11The respondent relied on its written submissions dated 12th February 2025. The respondent also proposed a single issue for determination, namely, whether the learned magistrate erred in law and in fact by failing to award loss of user of Motor Vehicle Registration No. KCY 427 of Kshs. 5,500.00 per day for 6 months. The respondent defended the decision of the lower court and submitted that where a motor vehicle is written off, loss of earnings is not payable upon the pre-accident value being provided for. It relied on Permuga Auto Spares & another v Margaret Korir Tagi [2015] eKLR and Raymond Muindi Simo v Takaful Insurance Africa [2019] eKLR.

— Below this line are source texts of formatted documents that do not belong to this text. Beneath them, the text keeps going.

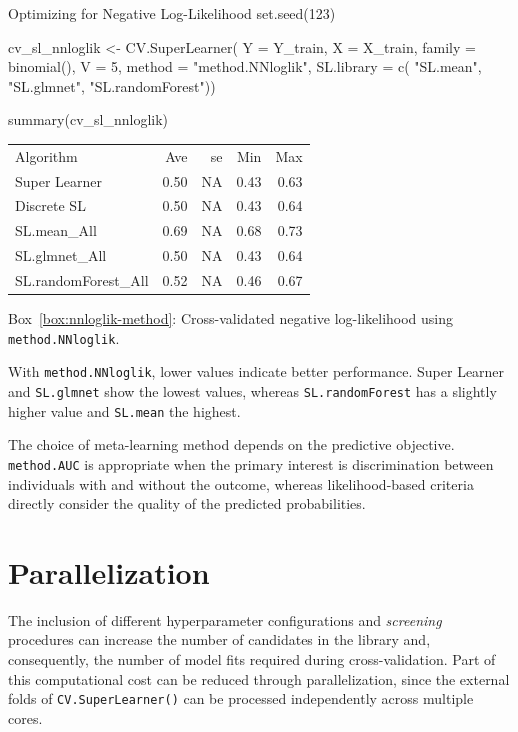 \documentclass[12pt]{article}
\newcommand{\routputcaption}[2]{%
    \par\smallskip
    \begin{center}
        Box~\ref{#1}: #2
    \end{center}
}
\begin{document}
\begin{rcode}[label={code:cvsl-nnloglik}]{Optimizing for Negative Log-Likelihood}
	set.seed(123)
	
	cv_sl_nnloglik <- CV.SuperLearner(
	Y = Y_train, X = X_train,
	family = binomial(),
	V = 5,
	method = "method.NNloglik",
	SL.library = c(
	"SL.mean",
	"SL.glmnet",
	"SL.randomForest"))
	
	summary(cv_sl_nnloglik)
\end{rcode}

\begin{routputboxref}[label={box:nnloglik-method}]
	\ttfamily
	\centering
	\begin{tabular}{lrrrr}
		Algorithm & Ave & se & Min & Max \\
		Super Learner & 0.50 & NA & 0.43 & 0.63 \\
		Discrete SL & 0.50 & NA & 0.43 & 0.64 \\
		SL.mean\_All & 0.69 & NA & 0.68 & 0.73 \\
		SL.glmnet\_All & 0.50 & NA & 0.43 & 0.64 \\
		SL.randomForest\_All & 0.52 & NA & 0.46 & 0.67 \\
	\end{tabular}
\end{routputboxref}

\routputcaption{box:nnloglik-method}
{Cross-validated negative log-likelihood using \texttt{method.NNloglik}.}

With \texttt{method.NNloglik}, lower values indicate better performance. Super Learner and \texttt{SL.glmnet} show the lowest values, whereas \texttt{SL.randomForest} has a slightly higher value and \texttt{SL.mean} the highest.

The choice of meta-learning method depends on the predictive objective. \texttt{method.AUC} is appropriate when the primary interest is discrimination between individuals with and without the outcome, whereas likelihood-based criteria directly consider the quality of the predicted probabilities.

\section{Parallelization}

The inclusion of different hyperparameter configurations and \textit{screening} procedures can increase the number of candidates in the library and, consequently, the number of model fits required during cross-validation. Part of this computational cost can be reduced through parallelization, since the external folds of \texttt{CV.SuperLearner()} can be processed independently across multiple cores.
\end{document}
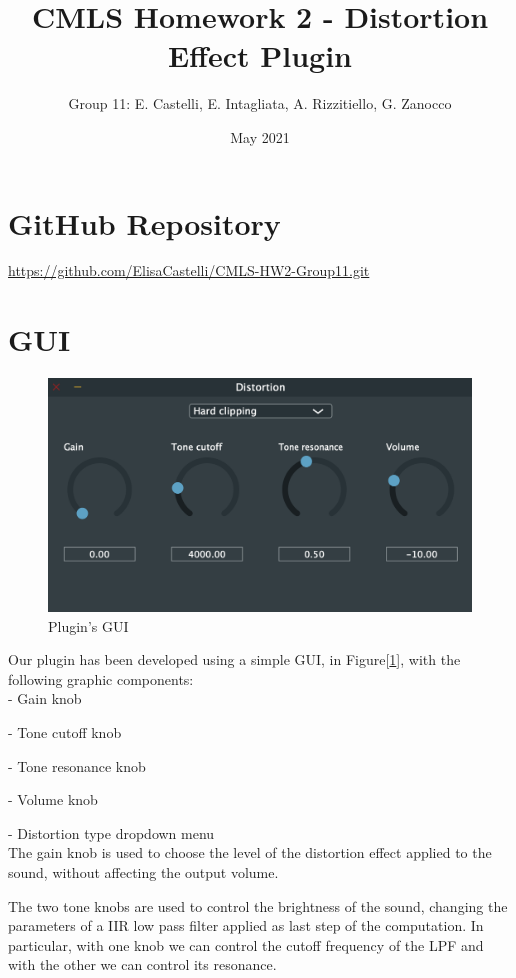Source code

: \documentclass[letterpaper, 12pt]{article}
\begin{document}
	
	\title{CMLS Homework 2 - Distortion Effect Plugin}
	\author{Group 11: E. Castelli, E. Intagliata, A. Rizzitiello, G. Zanocco}
	\date{May 2021}
	\maketitle
	
	\section{GitHub Repository}
	\url{https://github.com/ElisaCastelli/CMLS-HW2-Group11.git}
	
	\section{GUI}
	
	\begin{figure}[h!]
		\includegraphics[scale=0.7]{gui.png}
		\centering
		\caption{Plugin's GUI}
		\label{fig:gui}
	\end{figure}

	Our plugin has been developed using a simple GUI, in Figure[\ref{fig:gui}], with the following graphic components:
	\\
	
	
	-	Gain knob 
	
	-	Tone cutoff knob 
	
	-	Tone resonance knob
	
	-	Volume knob
	
	-	Distortion type dropdown menu
	\\
	
	
	The gain knob is used to choose the level of the distortion effect applied to the sound, without affecting the output volume.
	
	The two tone knobs are used to control the brightness of the sound, changing the parameters of a IIR low pass filter applied as last step of the computation. In particular, with one knob we can control the cutoff frequency of the LPF and with the other we can control its resonance. 
	
\end{document}
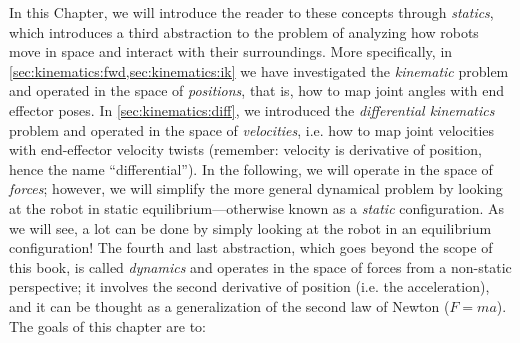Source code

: In this Chapter, we will introduce the reader to these concepts through \textsl{statics}, which introduces a third abstraction to the problem of analyzing how robots move in space and interact with their surroundings.
More specifically, in \cref{sec:kinematics:fwd,sec:kinematics:ik} we have investigated the \textsl{kinematic} problem and operated in the space of \textsl{positions}, that is, how to map joint angles with end effector poses.
In \cref{sec:kinematics:diff}, we introduced the \textsl{differential kinematics} problem and operated in the space of \textsl{velocities}, i.e. how to map joint velocities with end-effector velocity twists (remember: velocity is derivative of position, hence the name ``differential'').
In the following, we will operate in the space of \textsl{forces}; however, we will simplify the more general dynamical problem by looking at the robot in static equilibrium---otherwise known as a \textsl{static} configuration.
As we will see, a lot can be done by simply looking at the robot in an equilibrium configuration!
The fourth and last abstraction, which goes beyond the scope of this book, is called \textsl{dynamics} and operates in the space of forces from a non-static perspective; it involves the second derivative of position (i.e. the acceleration), and it can be thought as a generalization of the second law of Newton ($F=ma$).
%
The goals of this chapter are to:

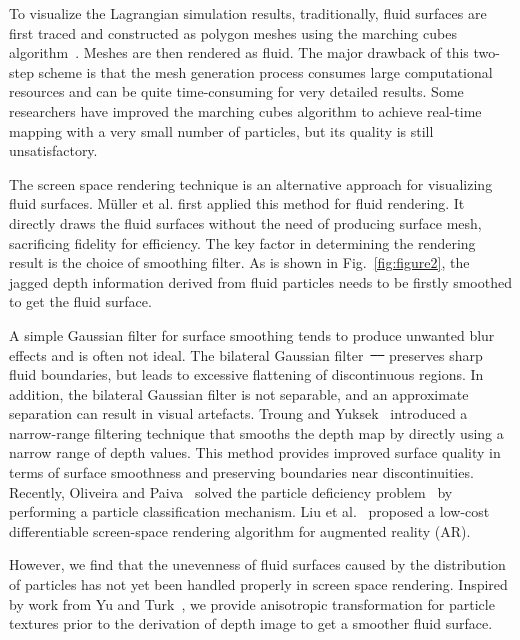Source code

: \documentclass[times,twocolumn,final]{elsarticle}
\providecommand{\DIFaddtex}[1]{{\protect\color{blue}\uwave{#1}}} %
\providecommand{\DIFdeltex}[1]{{\protect\color{red}\sout{#1}}}                      %
\providecommand{\DIFaddbegin}{} %
\providecommand{\DIFaddend}{} %
\providecommand{\DIFdelbegin}{} %
\providecommand{\DIFdelend}{} %
\providecommand{\DIFadd}[1]{\texorpdfstring{\DIFaddtex{#1}}{#1}} %
\providecommand{\DIFdel}[1]{\texorpdfstring{\DIFdeltex{#1}}{}} %
\begin{document}
To visualize the Lagrangian simulation results, traditionally, fluid surfaces are first traced and constructed as polygon meshes using the marching cubes algorithm~\cite{ref:ref12,ref:ref6,yang2020completely}. Meshes are then rendered as fluid. The major drawback of this two-step scheme is that the mesh generation process consumes large computational resources and can be quite time-consuming for very detailed results. Some researchers have improved the marching cubes algorithm to achieve real-time mapping with a very small number of particles, but its quality is still unsatisfactory\cite{ref:ref10}.

The screen space rendering technique is an alternative approach for visualizing fluid surfaces. M{\"u}ller et al.\cite{ref:ref2} first applied this method for fluid rendering. It directly draws the fluid surfaces without the need of producing surface mesh, sacrificing fidelity for efficiency. The key factor in determining the rendering result is the choice of smoothing filter. As is shown in Fig.~\ref{fig:figure2}, the jagged depth information derived from fluid particles needs to be firstly smoothed to get the fluid surface. 

A simple Gaussian filter for surface smoothing\cite{ref:ref2} tends to produce unwanted blur effects and is often not ideal. The bilateral Gaussian filter~\DIFdelbegin \DIFdel{\mbox{%
\cite{ref:ref15,neto2017real} }\hspace{0pt}%
}\DIFdelend \DIFaddbegin \DIFadd{\mbox{%
\cite{ref:ref3,neto2017real} }\hspace{0pt}%
}\DIFaddend preserves sharp fluid boundaries, but leads to excessive flattening of discontinuous regions. In addition, the bilateral Gaussian filter is not separable, and an approximate separation can result in visual artefacts. Troung and Yuksek~\cite{truong2018narrow} introduced a narrow-range filtering technique that smooths the depth map by directly using a narrow range of depth values. This method provides improved surface quality in terms of surface smoothness and preserving boundaries near discontinuities.
Recently, Oliveira and Paiva~\cite{oliveira2022narrow} solved the particle deficiency problem~\cite{truong2018narrow} by performing a particle classification mechanism. Liu et al.~\cite{liu2022real} proposed a low-cost differentiable screen-space rendering algorithm for augmented reality (AR).

However, we find that the unevenness of fluid surfaces caused by the distribution of particles has not yet been handled properly in screen space rendering. Inspired by work from Yu and Turk~\cite{yu2013reconstructing}, we provide anisotropic transformation for particle textures prior to the derivation of depth image to get a smoother fluid surface.
\end{document}
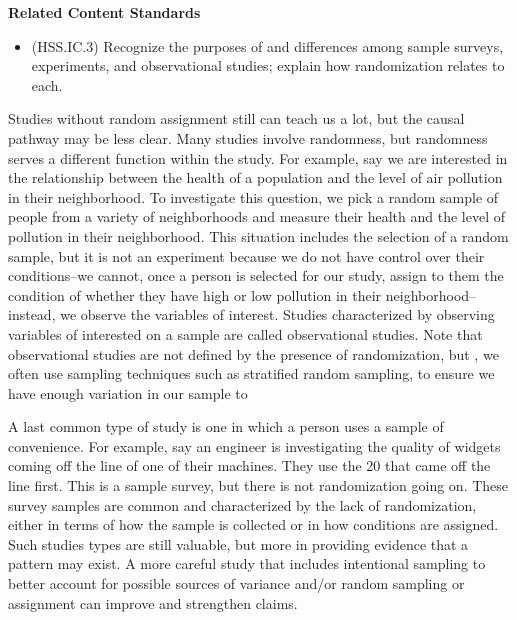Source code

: \documentclass[
]{book}
\providecommand{\tightlist}{%
  \setlength{\itemsep}{0pt}\setlength{\parskip}{0pt}}
\newenvironment{standards}{}{}
\theoremstyle{definition}
\theoremstyle{definition}
\theoremstyle{definition}
\theoremstyle{definition}
\theoremstyle{remark}
\begin{document}
\begin{standards}

\begin{center}
\textbf{Related Content Standards}

\end{center}

\begin{itemize}
\tightlist
\item
  (HSS.IC.3) Recognize the purposes of and differences among sample surveys, experiments, and observational studies; explain how randomization relates to each.
\end{itemize}

\end{standards}

Studies without random assignment still can teach us a lot, but the causal pathway may be less clear. Many studies involve randomness, but randomness serves a different function within the study. For example, say we are interested in the relationship between the health of a population and the level of air pollution in their neighborhood. To investigate this question, we pick a random sample of people from a variety of neighborhoods and measure their health and the level of pollution in their neighborhood. This situation includes the selection of a random sample, but it is not an experiment because we do not have control over their conditions--we cannot, once a person is selected for our study, assign to them the condition of whether they have high or low pollution in their neighborhood--instead, we observe the variables of interest. Studies characterized by observing variables of interested on a sample are called observational studies. Note that observational studies are not defined by the presence of randomization, but , we often use sampling techniques such as stratified random sampling, to ensure we have enough variation in our sample to

A last common type of study is one in which a person uses a sample of convenience. For example, say an engineer is investigating the quality of widgets coming off the line of one of their machines. They use the 20 that came off the line first. This is a sample survey, but there is not randomization going on. These survey samples are common and characterized by the lack of randomization, either in terms of how the sample is collected or in how conditions are assigned. Such studies types are still valuable, but more in providing evidence that a pattern may exist. A more careful study that includes intentional sampling to better account for possible sources of variance and/or random sampling or assignment can improve and strengthen claims.
\end{document}
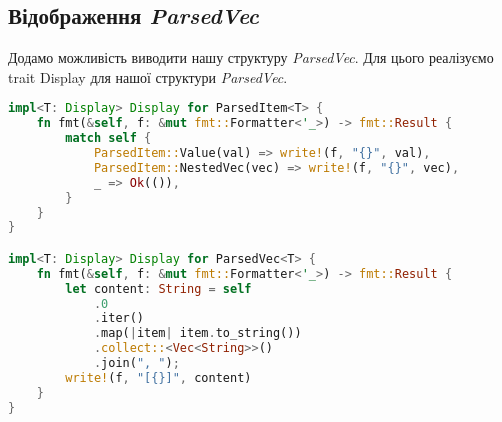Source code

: \subsection{Відображення \textit{ParsedVec}}
Додамо можливість виводити нашу структуру \textit{ParsedVec}.
Для цього реалізуємо trait Display для нашої структури \textit{ParsedVec}.
\begin{lstlisting}[language=Rust, style=colouredRust]
impl<T: Display> Display for ParsedItem<T> {
    fn fmt(&self, f: &mut fmt::Formatter<'_>) -> fmt::Result {
        match self {
            ParsedItem::Value(val) => write!(f, "{}", val),
            ParsedItem::NestedVec(vec) => write!(f, "{}", vec),
            _ => Ok(()),
        }
    }
}

impl<T: Display> Display for ParsedVec<T> {
    fn fmt(&self, f: &mut fmt::Formatter<'_>) -> fmt::Result {
        let content: String = self
            .0
            .iter()
            .map(|item| item.to_string())
            .collect::<Vec<String>>()
            .join(", ");
        write!(f, "[{}]", content)
    }
}
\end{lstlisting}


\newpage
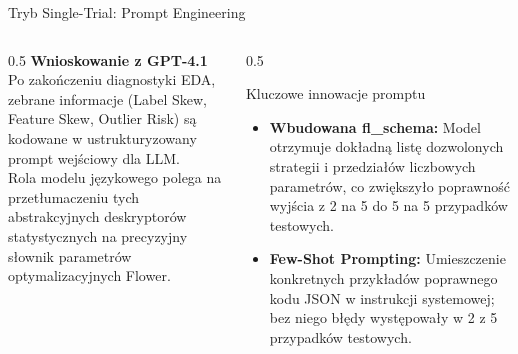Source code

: \documentclass[9pt,aspectratio=169]{beamer}
\begin{document}
\begin{frame}{Tryb Single-Trial: Prompt Engineering}
\begin{columns}[T]
\begin{column}{0.5\textwidth}
\textbf{Wnioskowanie z GPT-4.1}\\[4pt]
Po zakończeniu diagnostyki EDA, zebrane informacje (Label Skew, Feature Skew, Outlier Risk) są kodowane w ustrukturyzowany prompt wejściowy dla LLM.\\[6pt]
Rola modelu językowego polega na przetłumaczeniu tych abstrakcyjnych deskryptorów statystycznych na precyzyjny słownik parametrów optymalizacyjnych Flower.
\end{column}
\begin{column}{0.5\textwidth}
\begin{infobox}{Kluczowe innowacje promptu}
\begin{itemize}\footnotesize
\item \textbf{Wbudowana fl\_schema:} Model otrzymuje dokładną listę dozwolonych strategii i przedziałów liczbowych parametrów, co zwiększyło poprawność wyjścia z 2 na 5 do 5 na 5 przypadków testowych.
\item \textbf{Few-Shot Prompting:} Umieszczenie konkretnych przykładów poprawnego kodu JSON w instrukcji systemowej; bez niego błędy występowały w 2 z 5 przypadków testowych.
\end{itemize}
\end{infobox}
\end{column}
\end{columns}
\end{frame}
\end{document}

12Further to the foregoing, the respondent submitted that, should the Court be convinced that loss of user was payable, given the nature of the claim, the appellant ought to have proved the same to the requisite standard. On the authority of Linus Fredrick Msaky v Lazaro Thuram Richoro & another [2016] eKLR, the respondent posited that the burden of proof was not discharged by the appellant; and therefore his allegation that he used to earn Kshs. 5,500.00 per day from the subject motor vehicle was not demonstrated. In the premises, the respondent prayed for the dismissal of the appeal.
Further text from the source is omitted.